13. The display device of claim 9 , further comprising: a data pattern determiner configured to determine a pattern of the data and control operation modes of the first and second driving cells based on the determined pattern of the data, such that in response to a determination at the data pattern determiner that continuous data is being received at the dual source driver, the first driving cell enters a sleep mode in which data output is maintained, and the second driving cell enters a deep standby mode.

14. A method of operating a display device, the display device including a dual source driver having a first driving cell and a second driving cell, the dual source driver corresponding to a single source line in a panel, the method comprising: causing the second driving cell to perform a first latency operation and concurrently causing the first driving cell to perform a first charging operation, in a first line time period, such that first analog voltage corresponding to a received first gamma voltage and a received first line data are output from the first driving cell to the single source line concurrently with second analog voltages corresponding to a received second gamma voltage and a received second line data being prepared at the second driving cell; and causing the second driving cell to perform a second charging operation and concurrently causing the first driving cell to perform a second latency operation, in a second line time period, such that the second analog voltages that are prepared during the first latency operation are output to a second corresponding panel load concurrently with third analog voltages corresponding to the received first gamma voltage and a received third line data being prepared at the first driving cell, wherein the received first gamma voltage and the received second gamma voltage are a same gamma voltage.

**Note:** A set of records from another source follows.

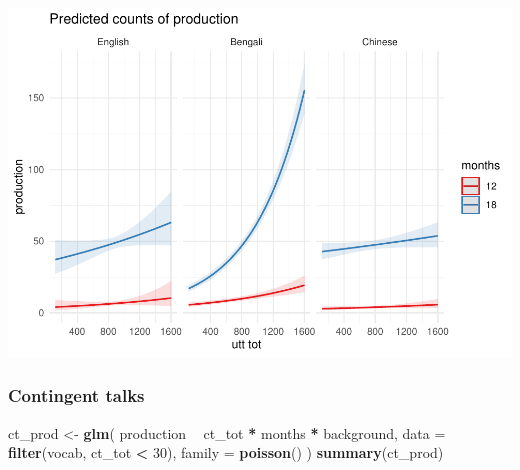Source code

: \documentclass[]{article}
\newenvironment{Shaded}{\begin{snugshade}}{\end{snugshade}}
\newcommand{\DataTypeTok}[1]{\textcolor[rgb]{0.13,0.29,0.53}{#1}}
\newcommand{\DecValTok}[1]{\textcolor[rgb]{0.00,0.00,0.81}{#1}}
\newcommand{\KeywordTok}[1]{\textcolor[rgb]{0.13,0.29,0.53}{\textbf{#1}}}
\newcommand{\NormalTok}[1]{#1}
\newcommand{\OperatorTok}[1]{\textcolor[rgb]{0.81,0.36,0.00}{\textbf{#1}}}
\newcommand{\StringTok}[1]{\textcolor[rgb]{0.31,0.60,0.02}{#1}}
\begin{document}
\includegraphics{supplement_files/figure-latex/utt-lm-2-undsay-plot-1.pdf}

\hypertarget{contingent-talks-1}{%
\subsubsection{Contingent talks}\label{contingent-talks-1}}

\begin{Shaded}
\begin{Highlighting}[]
\NormalTok{ct_prod <-}\StringTok{ }\KeywordTok{glm}\NormalTok{(}
\NormalTok{  production }\OperatorTok{~}
\StringTok{    }\NormalTok{ct_tot }\OperatorTok{*}
\StringTok{    }\NormalTok{months }\OperatorTok{*}
\StringTok{    }\NormalTok{background,}
  \DataTypeTok{data =} \KeywordTok{filter}\NormalTok{(vocab, ct_tot }\OperatorTok{<}\StringTok{ }\DecValTok{30}\NormalTok{),}
  \DataTypeTok{family =} \KeywordTok{poisson}\NormalTok{()}
\NormalTok{)}
\KeywordTok{summary}\NormalTok{(ct_prod)}
\end{Highlighting}
\end{Shaded}
\end{document}
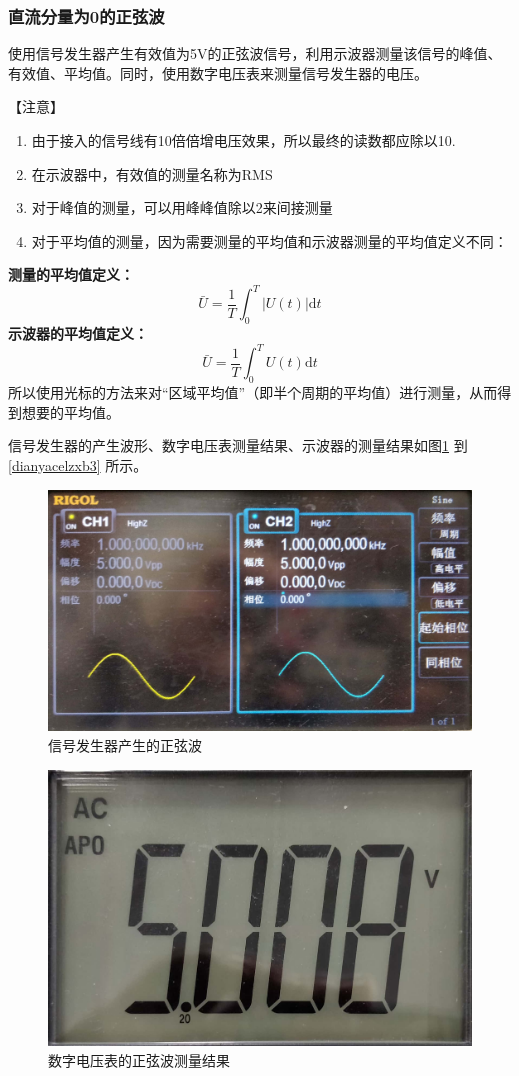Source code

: \documentclass[12pt]{article}
\begin{document}
\subsubsection{直流分量为0的正弦波}
使用信号发生器产生有效值为5V的正弦波信号，利用示波器测量该信号的峰值、有效值、平均值。同时，使用数字电压表来测量信号发生器的电压。\par
【注意】
\begin{enumerate}
  \item 由于接入的信号线有10倍倍增电压效果，所以最终的读数都应除以10.
\item 在示波器中，有效值的测量名称为RMS
\item 对于峰值的测量，可以用峰峰值除以2来间接测量
\item 对于平均值的测量，因为需要测量的平均值和示波器测量的平均值定义不同：
\end{enumerate}
\textbf{测量的平均值定义：}
\begin{equation}\label{celiangpingjunzhi}
  \bar{U}=\frac{1}{T}\int_0^T\left|U(t)\right|\mbox{d}t
\end{equation}
\textbf{示波器的平均值定义：}
\begin{equation}\label{shiboqipingjunzhi}
  \bar{U}=\frac{1}{T}\int_0^TU(t)\mbox{d}t
\end{equation}
所以使用光标的方法来对“区域平均值”（即半个周期的平均值）进行测量，从而得到想要的平均值。\par
信号发生器的产生波形、数字电压表测量结果、示波器的测量结果如图\ref{dianyacelzxb1}
到\ref{dianyacelzxb3}
所示。
\begin{figure}[htbp]
    \centering
    \includegraphics[width=.5\textwidth]{P023}
    \caption{信号发生器产生的正弦波}\label{dianyacelzxb1}
  \end{figure}
  \begin{figure}[htbp]
    \centering
    \includegraphics[width=.5\textwidth]{P032}
    \caption{数字电压表的正弦波测量结果}\label{dianyacelzxb2}
  \end{figure}
\end{document}
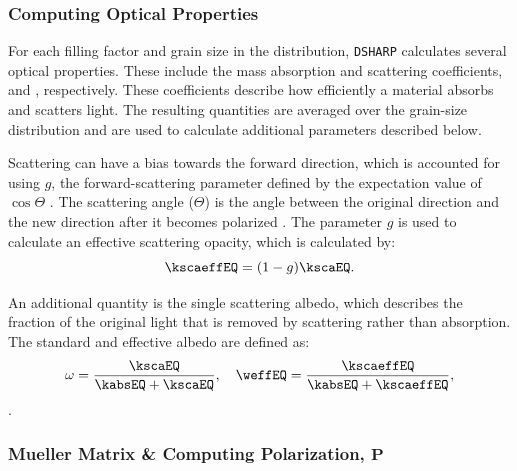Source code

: 






\subsubsection{Computing Optical Properties}
For each filling factor and grain size in the distribution, \texttt{DSHARP} calculates several optical properties. These include the mass absorption and scattering coefficients, \kabs and \kscaNS, respectively. These coefficients describe how efficiently a material absorbs and scatters light. The resulting quantities are averaged over the grain-size distribution and are used to calculate additional parameters described below. 


Scattering can have a bias towards the forward direction, which is accounted for using $g$, the forward-scattering parameter defined by the expectation value of $\cos\Theta$ \citep{dsharp_code}. The scattering angle ($\Theta$) is the angle between the original direction and the new direction after it becomes polarized \citep{Zhang2023}. The parameter $g$ is used to calculate an effective scattering opacity, which is calculated by:
\begin{equation}
    \kscaeffEQ = (1-g)\kscaEQ.
\end{equation}
 


An additional quantity is the single scattering albedo, which describes the fraction of the original light that is removed by scattering rather than absorption. The standard and effective albedo are defined as:
\begin{equation}
    \omega = \frac{\kscaEQ}{\kabsEQ + \kscaEQ}, \quad 
    \weffEQ = \frac{\kscaeffEQ}{\kabsEQ + \kscaeffEQ},
    \label{eq: omega}
\end{equation}
\noindent \citep{Zhang2023}. 



%








\subsubsection{Mueller Matrix \& Computing Polarization, $\mathbf{P}$ }


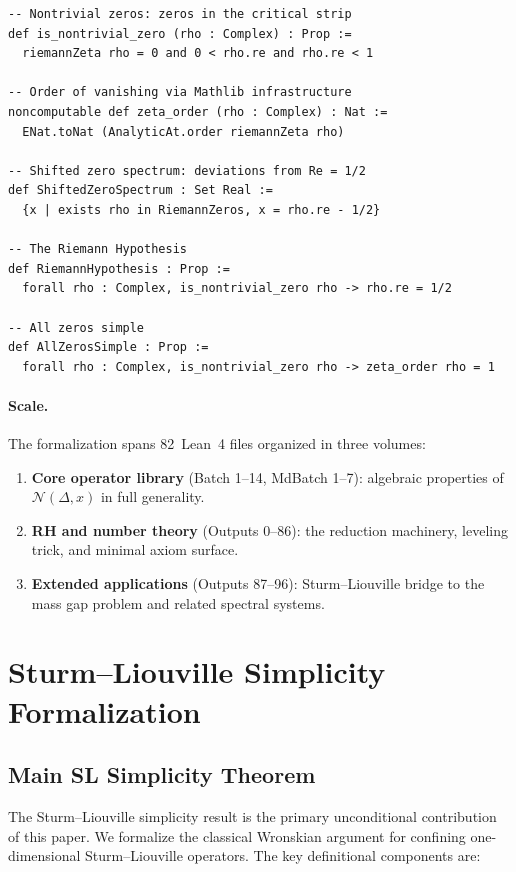 \documentclass[12pt, a4paper]{article}
\theoremstyle{plain}
\theoremstyle{definition}
\newcommand{\N}{\mathcal{N}}
\begin{document}
\begin{lstlisting}[language=Lean4]
-- Nontrivial zeros: zeros in the critical strip
def is_nontrivial_zero (rho : Complex) : Prop :=
  riemannZeta rho = 0 and 0 < rho.re and rho.re < 1

-- Order of vanishing via Mathlib infrastructure
noncomputable def zeta_order (rho : Complex) : Nat :=
  ENat.toNat (AnalyticAt.order riemannZeta rho)

-- Shifted zero spectrum: deviations from Re = 1/2
def ShiftedZeroSpectrum : Set Real :=
  {x | exists rho in RiemannZeros, x = rho.re - 1/2}

-- The Riemann Hypothesis
def RiemannHypothesis : Prop :=
  forall rho : Complex, is_nontrivial_zero rho -> rho.re = 1/2

-- All zeros simple
def AllZerosSimple : Prop :=
  forall rho : Complex, is_nontrivial_zero rho -> zeta_order rho = 1
\end{lstlisting}

\paragraph{Scale.}
The formalization spans 82~Lean~4 files organized in three volumes:
\begin{enumerate}
  \item \textbf{Core operator library} (Batch 1--14, MdBatch 1--7):
        algebraic properties of $\N(\Delta,x)$ in full generality.
  \item \textbf{RH and number theory} (Outputs 0--86):
        the reduction machinery, leveling trick, and minimal axiom surface.
  \item \textbf{Extended applications} (Outputs 87--96):
        Sturm--Liouville bridge to the mass gap problem and related spectral systems.
\end{enumerate}

\section{Sturm--Liouville Simplicity Formalization}
\label{sec:proved}

\subsection{Main SL Simplicity Theorem}
\label{sec:sl_main}

The Sturm--Liouville simplicity result is the primary unconditional contribution
of this paper.
We formalize the classical Wronskian argument for confining one-dimensional
Sturm--Liouville operators.
The key definitional components are:
\end{document}
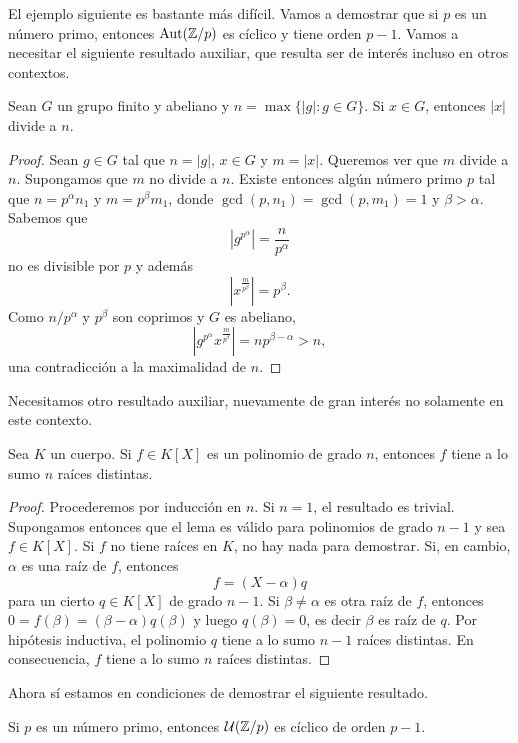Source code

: El ejemplo siguiente es bastante más difícil. Vamos a demostrar que si $p$ es un número primo, entonces
$\operatorname{Aut}(\mathbb{Z}/p)$ es cíclico y tiene orden $p-1$. Vamos a necesitar el siguiente resultado auxiliar, que resulta ser de interés incluso en otros contextos.  

\begin{lemma}
Sean $G$ un grupo finito y abeliano y $n=\max\{|g|:g\in G\}$. Si $x\in G$, entonces $|x|$ divide a $n$. 
\end{lemma}

\begin{proof}
Sean $g\in G$ tal que $n=|g|$, $x\in G$ y $m=|x|$. Queremos ver que $m$ divide a $n$. Supongamos que $m$ no divide a $n$. Existe entonces algún número primo $p$ 
tal que $n=p^\alpha n_1$ y $m=p^\beta m_1$, donde $\gcd(p,n_1)=\gcd(p,m_1)=1$ y $\beta>\alpha$. Sabemos que
\[
|g^	{p^\alpha}|=\frac{n}{p^\alpha}
\]
no es divisible por $p$ y además
\[
|x^{\frac{m}{p^\beta}}|=p^\beta.
\]
Como $n/p^\alpha$ y $p^\beta$ son coprimos y $G$ es abeliano, 
\[
|g^{p^\alpha}x^{\frac{m}{p^\beta}}|=np^{\beta-\alpha}>n,
\]
una contradicción a la maximalidad de $n$. 
\end{proof}

Necesitamos otro resultado auxiliar, nuevamente de gran interés no solamente en este contexto. 

\begin{lemma}
\label{lem:X^n-1}
Sea $K$ un cuerpo. Si $f\in K[X]$ es un polinomio de grado $n$, entonces $f$ tiene a lo sumo $n$ raíces distintas.
\end{lemma}

\begin{proof}
Procederemos por inducción en $n$. Si $n=1$, el resultado es trivial. Supongamos entonces que el lema es válido para polinomios de grado $n-1$ y sea $f\in K[X]$. Si $f$ no tiene raíces en $K$, no hay nada para demostrar. Si, en cambio, $\alpha$ es una raíz de $f$, entonces
\[
f=(X-\alpha)q
\]
para un cierto $q\in K[X]$ de grado $n-1$. Si $\beta\ne\alpha$ es otra raíz de $f$, entonces $0=f(\beta)=(\beta-\alpha)q(\beta)$ y luego $q(\beta)=0$, es decir $\beta$ es raíz de $q$. Por hipótesis inductiva, el polinomio $q$ tiene a lo sumo $n-1$ raíces distintas. En consecuencia, $f$ tiene a lo sumo $n$ raíces distintas.   
\end{proof}

Ahora sí estamos en condiciones de demostrar el siguiente resultado. 

\begin{theorem}
Si $p$ es un número primo, entonces $\mathcal{U}(\mathbb{Z}/p)$ es cíclico de orden $p-1$. 
\end{theorem}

15. The method of claim 14 , further comprising: performing a training operation to lock a clock data recovery (CDR) at a constant frequency.

16. The method of claim 14 , further comprising: receiving first line data during a 1-line time before performing the first charging operation; and receiving second line data during a first-line time during the first charging operation.

17. The method of claim 16 , wherein the first charging operation is performed during a 2-line time.

18. The method of claim 14 , further comprising: receiving first line data during a 1-line time; and receiving second line data during a 2-line time, wherein the first charging operation is started prior to receiving the second line data.